All entries that follow are to be written out verbatim.

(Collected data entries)

══════════

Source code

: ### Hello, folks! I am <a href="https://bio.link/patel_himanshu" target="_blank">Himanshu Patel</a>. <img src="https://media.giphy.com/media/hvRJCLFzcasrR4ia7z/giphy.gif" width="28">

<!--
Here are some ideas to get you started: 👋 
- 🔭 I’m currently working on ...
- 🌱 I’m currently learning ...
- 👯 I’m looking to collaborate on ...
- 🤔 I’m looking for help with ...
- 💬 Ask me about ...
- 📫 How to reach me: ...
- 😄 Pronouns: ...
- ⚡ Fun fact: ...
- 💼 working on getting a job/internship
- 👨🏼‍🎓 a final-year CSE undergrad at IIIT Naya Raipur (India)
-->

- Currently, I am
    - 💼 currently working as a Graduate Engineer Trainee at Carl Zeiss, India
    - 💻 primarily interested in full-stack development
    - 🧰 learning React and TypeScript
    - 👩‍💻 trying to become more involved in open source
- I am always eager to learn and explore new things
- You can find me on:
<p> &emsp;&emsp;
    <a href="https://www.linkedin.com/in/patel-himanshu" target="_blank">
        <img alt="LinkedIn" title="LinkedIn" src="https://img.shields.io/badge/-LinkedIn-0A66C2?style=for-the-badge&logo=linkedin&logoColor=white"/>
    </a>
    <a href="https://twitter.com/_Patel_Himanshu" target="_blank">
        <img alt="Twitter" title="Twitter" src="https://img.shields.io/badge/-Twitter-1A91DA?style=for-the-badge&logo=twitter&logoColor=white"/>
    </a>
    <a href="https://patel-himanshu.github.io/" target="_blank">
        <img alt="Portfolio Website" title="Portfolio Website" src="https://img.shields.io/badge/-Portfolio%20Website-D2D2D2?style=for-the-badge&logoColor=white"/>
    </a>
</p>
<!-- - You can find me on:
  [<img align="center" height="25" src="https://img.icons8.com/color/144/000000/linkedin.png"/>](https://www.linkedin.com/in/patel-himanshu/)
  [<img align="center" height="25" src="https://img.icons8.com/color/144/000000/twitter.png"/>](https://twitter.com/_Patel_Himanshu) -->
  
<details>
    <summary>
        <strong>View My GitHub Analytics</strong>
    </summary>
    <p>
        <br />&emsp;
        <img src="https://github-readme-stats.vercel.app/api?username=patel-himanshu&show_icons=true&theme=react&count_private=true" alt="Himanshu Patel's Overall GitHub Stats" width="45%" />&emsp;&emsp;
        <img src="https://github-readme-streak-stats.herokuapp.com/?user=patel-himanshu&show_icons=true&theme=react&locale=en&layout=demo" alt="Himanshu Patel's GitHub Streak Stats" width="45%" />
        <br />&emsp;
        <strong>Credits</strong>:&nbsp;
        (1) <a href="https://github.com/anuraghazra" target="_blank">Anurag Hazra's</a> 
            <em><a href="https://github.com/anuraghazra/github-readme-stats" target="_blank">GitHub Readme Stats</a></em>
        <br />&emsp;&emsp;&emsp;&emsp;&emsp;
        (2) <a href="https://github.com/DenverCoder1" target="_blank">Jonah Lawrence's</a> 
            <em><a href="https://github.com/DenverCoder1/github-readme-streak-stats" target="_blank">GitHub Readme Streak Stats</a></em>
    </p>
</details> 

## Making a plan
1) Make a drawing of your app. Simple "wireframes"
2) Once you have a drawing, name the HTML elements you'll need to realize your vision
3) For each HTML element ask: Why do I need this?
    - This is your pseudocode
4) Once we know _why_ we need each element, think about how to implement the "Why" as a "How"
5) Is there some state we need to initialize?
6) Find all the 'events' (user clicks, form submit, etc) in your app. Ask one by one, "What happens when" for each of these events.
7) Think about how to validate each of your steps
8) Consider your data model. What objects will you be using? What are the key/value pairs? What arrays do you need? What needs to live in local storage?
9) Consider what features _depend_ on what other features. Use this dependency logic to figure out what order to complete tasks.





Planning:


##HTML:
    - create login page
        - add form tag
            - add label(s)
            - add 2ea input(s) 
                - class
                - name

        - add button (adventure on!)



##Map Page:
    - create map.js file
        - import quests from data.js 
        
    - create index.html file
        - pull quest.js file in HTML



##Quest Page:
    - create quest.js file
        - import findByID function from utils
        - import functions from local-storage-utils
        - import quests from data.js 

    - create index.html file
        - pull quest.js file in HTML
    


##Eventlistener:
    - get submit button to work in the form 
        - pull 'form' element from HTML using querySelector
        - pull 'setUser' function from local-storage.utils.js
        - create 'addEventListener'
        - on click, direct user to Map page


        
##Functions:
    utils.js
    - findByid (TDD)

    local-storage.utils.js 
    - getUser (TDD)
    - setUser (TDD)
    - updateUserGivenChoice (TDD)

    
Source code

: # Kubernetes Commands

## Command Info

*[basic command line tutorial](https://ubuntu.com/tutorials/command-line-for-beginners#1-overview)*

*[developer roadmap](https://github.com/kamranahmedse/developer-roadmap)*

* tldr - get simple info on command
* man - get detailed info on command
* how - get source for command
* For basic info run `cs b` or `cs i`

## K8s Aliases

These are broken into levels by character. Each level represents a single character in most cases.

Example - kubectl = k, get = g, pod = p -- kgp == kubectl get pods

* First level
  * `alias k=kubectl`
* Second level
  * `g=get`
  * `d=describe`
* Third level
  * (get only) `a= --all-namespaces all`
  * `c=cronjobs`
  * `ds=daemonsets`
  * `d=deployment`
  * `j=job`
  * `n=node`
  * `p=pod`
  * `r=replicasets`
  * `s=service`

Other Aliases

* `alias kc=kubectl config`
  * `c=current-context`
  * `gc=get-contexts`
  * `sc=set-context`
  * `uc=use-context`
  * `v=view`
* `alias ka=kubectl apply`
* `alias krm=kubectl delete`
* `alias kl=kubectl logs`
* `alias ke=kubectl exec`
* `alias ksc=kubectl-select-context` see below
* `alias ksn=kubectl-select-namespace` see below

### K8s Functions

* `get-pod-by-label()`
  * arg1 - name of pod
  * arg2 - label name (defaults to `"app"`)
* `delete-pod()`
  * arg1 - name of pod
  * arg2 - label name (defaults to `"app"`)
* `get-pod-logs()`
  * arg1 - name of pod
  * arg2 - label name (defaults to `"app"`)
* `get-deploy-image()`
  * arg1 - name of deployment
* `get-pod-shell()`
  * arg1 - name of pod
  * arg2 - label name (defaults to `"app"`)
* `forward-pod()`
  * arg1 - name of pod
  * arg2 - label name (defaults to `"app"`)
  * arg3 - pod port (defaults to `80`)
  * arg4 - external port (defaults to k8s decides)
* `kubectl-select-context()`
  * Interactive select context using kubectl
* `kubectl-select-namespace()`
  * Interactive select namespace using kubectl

══════════

## RESULT OF THE TASK
Source code

: ### Hello, folks! I am <a href="https://bio.link/patel_himanshu" target="_blank">Himanshu Patel</a>. <img src="https://media.giphy.com/media/hvRJCLFzcasrR4ia7z/giphy.gif" width="28">

<!--
Here are some ideas to get you started: 👋 
- 🔭 I’m currently working on ...
- 🌱 I’m currently learning ...
- 👯 I’m looking to collaborate on ...
- 🤔 I’m looking for help with ...
- 💬 Ask me about ...
- 📫 How to reach me: ...
- 😄 Pronouns: ...
- ⚡ Fun fact: ...
- 💼 working on getting a job/internship
- 👨🏼‍🎓 a final-year CSE undergrad at IIIT Naya Raipur (India)
-->

- Currently, I am
    - 💼 currently working as a Graduate Engineer Trainee at Carl Zeiss, India
    - 💻 primarily interested in full-stack development
    - 🧰 learning React and TypeScript
    - 👩‍💻 trying to become more involved in open source
- I am always eager to learn and explore new things
- You can find me on:
<p> &emsp;&emsp;
    <a href="https://www.linkedin.com/in/patel-himanshu" target="_blank">
        <img alt="LinkedIn" title="LinkedIn" src="https://img.shields.io/badge/-LinkedIn-0A66C2?style=for-the-badge&logo=linkedin&logoColor=white"/>
    </a>
    <a href="https://twitter.com/_Patel_Himanshu" target="_blank">
        <img alt="Twitter" title="Twitter" src="https://img.shields.io/badge/-Twitter-1A91DA?style=for-the-badge&logo=twitter&logoColor=white"/>
    </a>
    <a href="https://patel-himanshu.github.io/" target="_blank">
        <img alt="Portfolio Website" title="Portfolio Website" src="https://img.shields.io/badge/-Portfolio%20Website-D2D2D2?style=for-the-badge&logoColor=white"/>
    </a>
</p>
<!-- - You can find me on:
  [<img align="center" height="25" src="https://img.icons8.com/color/144/000000/linkedin.png"/>](https://www.linkedin.com/in/patel-himanshu/)
  [<img align="center" height="25" src="https://img.icons8.com/color/144/000000/twitter.png"/>](https://twitter.com/_Patel_Himanshu) -->
  
<details>
    <summary>
        <strong>View My GitHub Analytics</strong>
    </summary>
    <p>
        <br />&emsp;
        <img src="https://github-readme-stats.vercel.app/api?username=patel-himanshu&show_icons=true&theme=react&count_private=true" alt="Himanshu Patel's Overall GitHub Stats" width="45%" />&emsp;&emsp;
        <img src="https://github-readme-streak-stats.herokuapp.com/?user=patel-himanshu&show_icons=true&theme=react&locale=en&layout=demo" alt="Himanshu Patel's GitHub Streak Stats" width="45%" />
        <br />&emsp;
        <strong>Credits</strong>:&nbsp;
        (1) <a href="https://github.com/anuraghazra" target="_blank">Anurag Hazra's</a> 
            <em><a href="https://github.com/anuraghazra/github-readme-stats" target="_blank">GitHub Readme Stats</a></em>
        <br />&emsp;&emsp;&emsp;&emsp;&emsp;
        (2) <a href="https://github.com/DenverCoder1" target="_blank">Jonah Lawrence's</a> 
            <em><a href="https://github.com/DenverCoder1/github-readme-streak-stats" target="_blank">GitHub Readme Streak Stats</a></em>
    </p>
</details> 

## Making a plan
1) Make a drawing of your app. Simple "wireframes"
2) Once you have a drawing, name the HTML elements you'll need to realize your vision
3) For each HTML element ask: Why do I need this?
    - This is your pseudocode
4) Once we know _why_ we need each element, think about how to implement the "Why" as a "How"
5) Is there some state we need to initialize?
6) Find all the 'events' (user clicks, form submit, etc) in your app. Ask one by one, "What happens when" for each of these events.
7) Think about how to validate each of your steps
8) Consider your data model. What objects will you be using? What are the key/value pairs? What arrays do you need? What needs to live in local storage?
9) Consider what features _depend_ on what other features. Use this dependency logic to figure out what order to complete tasks.





Planning:


##HTML:
    - create login page
        - add form tag
            - add label(s)
            - add 2ea input(s) 
                - class
                - name

        - add button (adventure on!)



##Map Page:
    - create map.js file
        - import quests from data.js 
        
    - create index.html file
        - pull quest.js file in HTML



##Quest Page:
    - create quest.js file
        - import findByID function from utils
        - import functions from local-storage-utils
        - import quests from data.js 

    - create index.html file
        - pull quest.js file in HTML
    


##Eventlistener:
    - get submit button to work in the form 
        - pull 'form' element from HTML using querySelector
        - pull 'setUser' function from local-storage.utils.js
        - create 'addEventListener'
        - on click, direct user to Map page


        
##Functions:
    utils.js
    - findByid (TDD)

    local-storage.utils.js 
    - getUser (TDD)
    - setUser (TDD)
    - updateUserGivenChoice (TDD)

    
Source code

: # Kubernetes Commands

## Command Info

*[basic command line tutorial](https://ubuntu.com/tutorials/command-line-for-beginners#1-overview)*

*[developer roadmap](https://github.com/kamranahmedse/developer-roadmap)*

* tldr - get simple info on command
* man - get detailed info on command
* how - get source for command
* For basic info run `cs b` or `cs i`

## K8s Aliases

These are broken into levels by character. Each level represents a single character in most cases.

Example - kubectl = k, get = g, pod = p -- kgp == kubectl get pods

* First level
  * `alias k=kubectl`
* Second level
  * `g=get`
  * `d=describe`
* Third level
  * (get only) `a= --all-namespaces all`
  * `c=cronjobs`
  * `ds=daemonsets`
  * `d=deployment`
  * `j=job`
  * `n=node`
  * `p=pod`
  * `r=replicasets`
  * `s=service`

Other Aliases

* `alias kc=kubectl config`
  * `c=current-context`
  * `gc=get-contexts`
  * `sc=set-context`
  * `uc=use-context`
  * `v=view`
* `alias ka=kubectl apply`
* `alias krm=kubectl delete`
* `alias kl=kubectl logs`
* `alias ke=kubectl exec`
* `alias ksc=kubectl-select-context` see below
* `alias ksn=kubectl-select-namespace` see below

### K8s Functions

* `get-pod-by-label()`
  * arg1 - name of pod
  * arg2 - label name (defaults to `"app"`)
* `delete-pod()`
  * arg1 - name of pod
  * arg2 - label name (defaults to `"app"`)
* `get-pod-logs()`
  * arg1 - name of pod
  * arg2 - label name (defaults to `"app"`)
* `get-deploy-image()`
  * arg1 - name of deployment
* `get-pod-shell()`
  * arg1 - name of pod
  * arg2 - label name (defaults to `"app"`)
* `forward-pod()`
  * arg1 - name of pod
  * arg2 - label name (defaults to `"app"`)
  * arg3 - pod port (defaults to `80`)
  * arg4 - external port (defaults to k8s decides)
* `kubectl-select-context()`
  * Interactive select context using kubectl
* `kubectl-select-namespace()`
  * Interactive select namespace using kubectl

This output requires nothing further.